Tuesday

Caffeine and other addictions

I finally had an evening free and no movies left to watch, so I decided to go to Café Artiste, a little independent coffee shop, somewhere in Houston. At this point, I can only describe its location as “somewhere in Houston,” because I was never able to locate the stupid little stop. At least Starbucks has a big green glowing sign. I drove around for 30 minutes, and finally pulled in under a big green sign to reluctantly join the throngs of trendy white people sipping complicated beverages around the world. As much as I hate to order a coffee that sounds more like a run on sentence than a drink, my favorite Starbucks drink is a grande white chocolate café mocha. I ordered one, sat down at one of the tables, pulled out my laptop, and pushed the power button. Nothing happened. I pushed it again, with the same result. A woman sitting near the window was watching me, so, as not to appear stupid, I made it apparent with subtle facial expressions that something was wrong with my laptop. I frowned. I furrowed my eyebrows and sighed. I sat there for a while, staring at it, sipping my drink, pushed the button again. I looked in my bag thoughtfully. Finally, with what I hoped was a look of consternation on my face, I closed the laptop, and took out a book, and read.

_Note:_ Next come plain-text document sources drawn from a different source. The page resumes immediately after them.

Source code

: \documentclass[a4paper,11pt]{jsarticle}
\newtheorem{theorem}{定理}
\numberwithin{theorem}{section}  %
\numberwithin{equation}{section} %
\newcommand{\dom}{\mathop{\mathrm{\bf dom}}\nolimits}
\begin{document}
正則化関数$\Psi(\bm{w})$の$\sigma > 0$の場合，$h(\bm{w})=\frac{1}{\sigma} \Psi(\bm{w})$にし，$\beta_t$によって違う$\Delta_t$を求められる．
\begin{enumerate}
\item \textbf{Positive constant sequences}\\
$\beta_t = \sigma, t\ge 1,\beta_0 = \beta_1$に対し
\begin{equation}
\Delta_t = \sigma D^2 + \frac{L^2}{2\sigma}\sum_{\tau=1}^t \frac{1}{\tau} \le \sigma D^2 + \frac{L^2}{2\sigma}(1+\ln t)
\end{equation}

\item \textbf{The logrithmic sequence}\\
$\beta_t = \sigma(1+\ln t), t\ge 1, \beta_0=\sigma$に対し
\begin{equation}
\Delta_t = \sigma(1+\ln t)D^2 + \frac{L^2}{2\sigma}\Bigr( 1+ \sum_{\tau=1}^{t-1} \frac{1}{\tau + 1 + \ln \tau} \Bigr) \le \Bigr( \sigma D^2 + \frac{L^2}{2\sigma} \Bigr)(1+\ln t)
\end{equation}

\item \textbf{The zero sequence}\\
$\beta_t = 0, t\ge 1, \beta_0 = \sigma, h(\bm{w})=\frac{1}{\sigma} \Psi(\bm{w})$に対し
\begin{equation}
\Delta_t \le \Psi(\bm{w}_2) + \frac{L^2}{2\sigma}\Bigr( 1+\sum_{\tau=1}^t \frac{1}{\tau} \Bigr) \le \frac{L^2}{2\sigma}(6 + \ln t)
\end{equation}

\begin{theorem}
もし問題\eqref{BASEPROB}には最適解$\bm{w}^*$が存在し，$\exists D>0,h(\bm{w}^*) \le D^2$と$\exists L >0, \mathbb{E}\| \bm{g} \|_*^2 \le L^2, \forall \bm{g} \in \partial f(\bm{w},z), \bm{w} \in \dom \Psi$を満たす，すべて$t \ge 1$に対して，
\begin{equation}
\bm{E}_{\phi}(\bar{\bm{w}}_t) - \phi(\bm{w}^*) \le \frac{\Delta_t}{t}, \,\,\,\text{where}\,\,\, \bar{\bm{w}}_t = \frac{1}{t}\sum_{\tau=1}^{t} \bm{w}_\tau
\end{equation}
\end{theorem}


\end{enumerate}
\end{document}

Because I don’t like reading when music is playing and people in banana republic jackets are ordering coffee around me, I read a chapter, finished my coffee, and went to a CD shop. There was nothing else to be done. Earlier that Saturday I had installed a CD player in my car, and buying new CDs seemed the logical thing to do. I don’t make much money, so I went to the used CD section of the store, thinking that one used CD would be alright. I bought three. Buying CDs is a kind of addiction for me. If I have any extra money, or I drive by a used CD shop, or the thought simply crosses my mind, I find myself searching through rows of used CDs. They call to me, these CDs. Their flashy covers and catchy names create in me a desire to take them home and see them amongst my own growing rack of music. Often, however, the bands with the coolest names and most artistic cover art are trying to cover up the fact that they suck. A lot. So I try to remember the name of that artist that I thought of yesterday whose CD I really should get because it would really add something interesting to my collection and I’ve heard their name around and I really like that song, uh, what’s-it-called. It never seems to fail that as I am pulling into the parking lot I have a long list of CDs that I need, and as I walk into the store they vacate my mind like Floridians in hurricane season. I started keeping a list. Each time I heard a CD review on NPR or happened to hear a song that intrigued me, I would add it to my list. The list got longer and longer, as I heard more and more songs that would really add a lot to my collection, and what about all those oldies, and I don’t have any classic rock. Sometimes I hear a song that seems like it might be something I should have in my collection, and feel relieved when it turns out to be not so good, because otherwise I would have to remember the name. In any case, the list got too long to fit in my wallet, so I discarded it. And so on Saturday night, I’m heavily caffeinated, shuffling through the aisles, flipping through unsorted row after unsorted row of musical mysteries. This CD store has no listening stations, so I can only guess what is contained in these plastic cases and search for the CD that I know I must have to be complete, if only I can remember the name.